If I have 12 books and 12 book spaces, how many ways can I arrange these books? Not all spaces have to be filled. All the books are the same.

Question

If I have 12 books and 12 book spaces, how many ways can I arrange these books? Not all spaces have to be filled. All the books are the same. In other words, putting a book in space 1 and a book in space 3 and leaving spaces 2, 4, 5, 6, 7, 8, 9, 10, 11, 12 empty is a valid combination.

Answer 1

There are just as many ways as there are subsets of the $12$-element set of book spacess. And a $12$-element set has $2^{12}$ subsets.

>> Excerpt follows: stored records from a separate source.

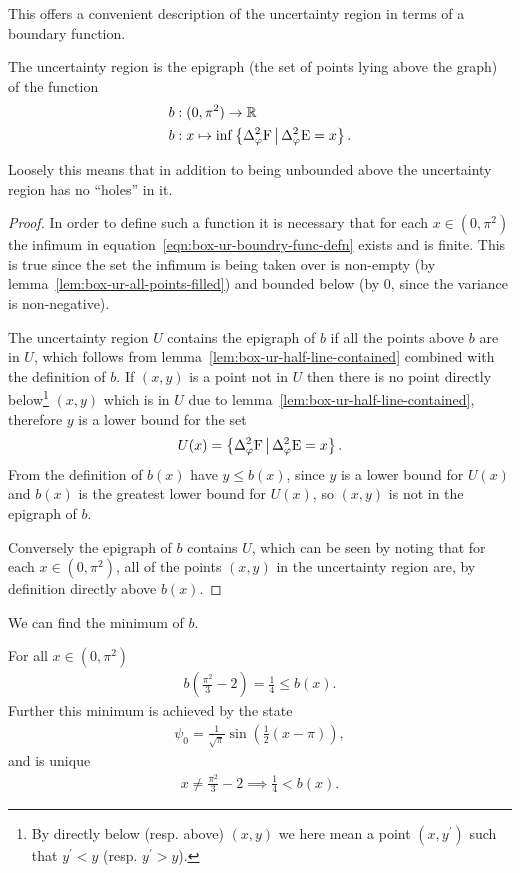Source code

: This offers a convenient description of the uncertainty region in terms of a boundary function.
\begin{lem}
  The uncertainty region is the epigraph (the set of points lying above the graph) of the function
  \begin{align}
    b&:(0,\pi^2) \to \R\\
    b&:x\mapsto \inf\left\{\var[\varphi]{\opf}\,\middle|\,\var[\varphi]{\ope} = x\right\}.\label{eqn:box-ur-boundry-func-defn}
  \end{align}
\end{lem}
Loosely this means that in addition to being unbounded above the uncertainty region has no ``holes'' in it.
\begin{proof}
  In order to define such a function it is necessary that for each $x\in (0,\pi^2)$ the infimum in equation~\eqref{eqn:box-ur-boundry-func-defn} exists and is finite. This is true since the set the infimum is being taken over is non-empty (by lemma~\ref{lem:box-ur-all-points-filled}) and bounded below (by $0$, since the variance is non-negative). 

The uncertainty region $U$ contains the epigraph of $b$ if all the points above $b$ are in $U$, which follows from lemma~\ref{lem:box-ur-half-line-contained} combined with the definition of $b$. If $(x,y)$ is a point not in $U$ then there is no point directly below\footnote{By directly below (resp. above) $(x,y)$ we here mean a point $(x,y^\prime)$ such that $y^\prime < y$ (resp. $y^\prime > y$).} $(x,y)$ which is in $U$ due to lemma~\ref{lem:box-ur-half-line-contained}, therefore $y$ is a lower bound for the set
\begin{align}
  U(x) = \left\{\var[\varphi]{\opf}\,\middle|\,\var[\varphi]{\ope} = x\right\}.
\end{align}
From the definition of $b(x)$ have $y \leq b(x)$, since $y$ is a lower bound for $U(x)$ and $b(x)$ is the greatest lower bound for $U(x)$, so $(x,y)$ is not in the epigraph of $b$. 

Conversely the epigraph of $b$ contains $U$, which can be seen by noting that for each $x\in (0,\pi^2)$, all of the points $(x,y)$ in the uncertainty region are, by definition directly above $b(x)$.
\end{proof}
We can find the minimum of $b$. 
\begin{lem}
  For all $x\in (0,\pi^2)$
  \begin{align}
    b\left(\frac{\pi^2}{3} - 2\right) = \frac{1}{4} \leq b(x).
  \end{align}
  Further this minimum is achieved by the state
  \begin{align}
     \psi_0 = \frac{1}{\sqrt{\pi}}\sin\left(\frac{1}{2}(x-\pi)\right),
  \end{align}
  and is unique
  \begin{align}
    x\neq\frac{\pi^2}{3} - 2 \implies \frac{1}{4} < b(x).
  \end{align}
\end{lem}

To see this another way, imagine the spaces (slots) are arranged in a row. We start at the left end and have $2$ choices, put in a book or not. For every choice about the first slot, there are $2$ choices for the second slot, book or no book. And so on. So there is a total of $2\times 2\times\cdots\times 2$ (length $12$ product) choices, that is, $2^{12}$ choices. This includes the choice of saying no $12$ times, that is, placing no books.

Answer 2

Since all the books are the same, you only have to choose which spaces are filled (and all the unused books are left out). There are $2^{12}$ ways to choose a (possibly empty) subset of $12$ spaces.

Answer 3

Another way is, to calculate the number of combinations, if k spaces are left. It is $12 \choose k$

Now you have to sum the combinations for k from 0 to 12.

$\sum_{k=0}^{12} {12 \choose k}$

According to the Binomial Theorem it is $\sum_{k=0}^{12} {12 \choose k}=2^{12}$

If at least one book have to be placed in the bookshelf, then the number of combinations are $\sum_{k=0}^{11} {12 \choose k}=\left[ \sum_{k=0}^{12} {12 \choose k}\right] -{12 \choose 12}=2^{12}-1$